Un anno di lavori per il nuovo Teatro Franco Parenti

 

Primavera 2007 questo è il termine previsto per i lavori della ristrutturazione del teatro Franco Parenti, “finalmente un punto fermo”, come ci dice Antonella Massari, Responsabile Sviluppo, mentre ci conduce a fare un ultimo giro del Teatro prima dell’inizio dei lavori veri e propri. La prima fase di demolizione e cantierizzazione si è ormai conclusa, “adesso si parte, dopo tanto tempo, molti atti amministrativi, concessioni, permessi, pratiche, uno sforzo veramente notevole.”

Ci mostra alcune immagini del progetto architettonico e un plastico, “ecco, ci sarà un doppio ingresso, da via Pier Lombardo e da largo Franco Parenti e si formerà una ampia area di passaggio con al centro un grande Foyer che sarà il cuore da cui si potrà accedere alle varie sale e alle diverse attività. Un secondo foyer più piccolo si troverà a un piano rialzato con diretto accesso alla Sala Grande dall’alto.”La Sala Franco Parenti (quella Grande) avrà una capienza di 500 postie potrà essere liberata dalle poltrone ed abbassata a livello terra, creando un grandissimo spazio disponibile per eventi diversi.
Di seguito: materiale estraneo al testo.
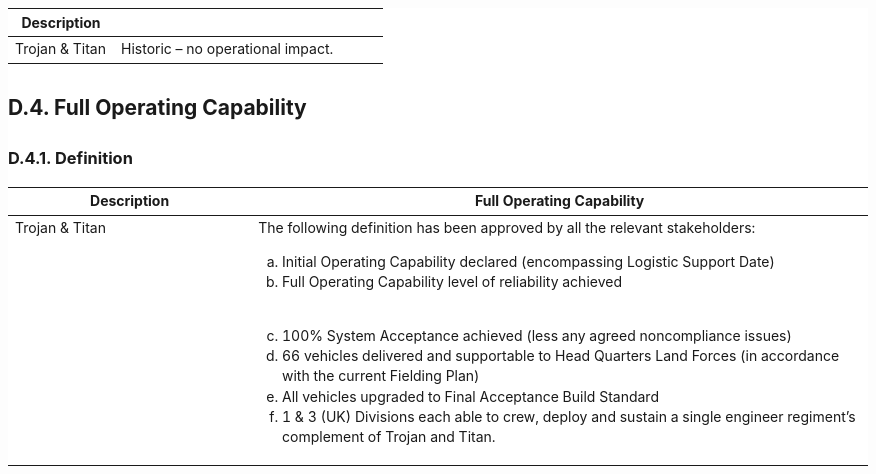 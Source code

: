 <table>
<colgroup>
<col style="width: 28%" />
<col style="width: 71%" />
</colgroup>
<thead>
<tr>
<th>
Description
</th>
<th></th>
</tr>
</thead>
<tbody>
<tr>
<td>
Trojan &amp; Titan
</td>
<td>Historic – no operational impact.</td>
</tr>
</tbody>
</table>

## D.4. Full Operating Capability

### D.4.1. Definition

<table>
<colgroup>
<col style="width: 28%" />
<col style="width: 71%" />
</colgroup>
<thead>
<tr>
<th>
Description
</th>
<th>
Full Operating Capability
</th>
</tr>
</thead>
<tbody>
<tr>
<td>
Trojan &amp; Titan
</td>
<td>The following definition has been approved by all the relevant stakeholders:
<ol type="a">
<li>Initial Operating Capability declared (encompassing Logistic Support Date)</li>
<li>Full Operating Capability level of reliability achieved</li>
</ol></td>
</tr>
<tr>
<td></td>
<td><ol start="3" type="a">
<li>100% System Acceptance achieved (less any agreed noncompliance issues)</li>
<li>66 vehicles delivered and supportable to Head Quarters Land Forces (in accordance with the current Fielding Plan)</li>
<li>All vehicles upgraded to Final Acceptance Build Standard</li>
<li>1 &amp; 3 (UK) Divisions each able to crew, deploy and sustain a single engineer regiment’s complement of Trojan and Titan.</li>
</ol>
Se ormai i lavori sono partiti per il Teatro, registra una impasse la procedura per la concessione d’uso della Piscina Caimi (per la descrizione del progetto: www.quattronet.it in Archivio – nr 69 ottobre 2005), con conseguenze poi sui tempi di lavorazione e sui costi.

Mentre alcuni lavori stanno interessando una striscia dell’area della piscina confinante con il teatro per permetterne un ampliamento e la ricostruzione della parete di separazione, la piscina riaprirà anche quest’anno con un permesso temporaneo della ASL, dal momento che l’unica possibilità per la sua messa a norma e il suo adeguamento e miglioramento funzionale sta nella realizzazione del progetto presentato dalla Fondazione Pier Lombardo.

E mentre si seguono i lavori, al Teatro Franco Parenti stanno già pensando alla prossima stagione che si terrà ancora in via Tertulliano ed in diversi teatri cittadini, e che punterà soprattutto su eventi teatrali finalizzati all’attualità e all’approfondimento culturale (come le iniziative su Pasolini di quest’anno).E guardando ancora oltre la prossima stagione, la Fondazione sta lavorando per poter svolgere un ruolo di servizio culturale per la città, per offrire un progetto culturale al servizio del cittadino.L’avevamo già scritto, ormai 2 anni fa, che questo è il sogno della Shammah: “offrire una grande struttura articolata in cui sia possibile giocare, pensare, mangiare, discutere, divertirsi, studiare.”

Anche noi vogliamo ritrovarci in questo sogno.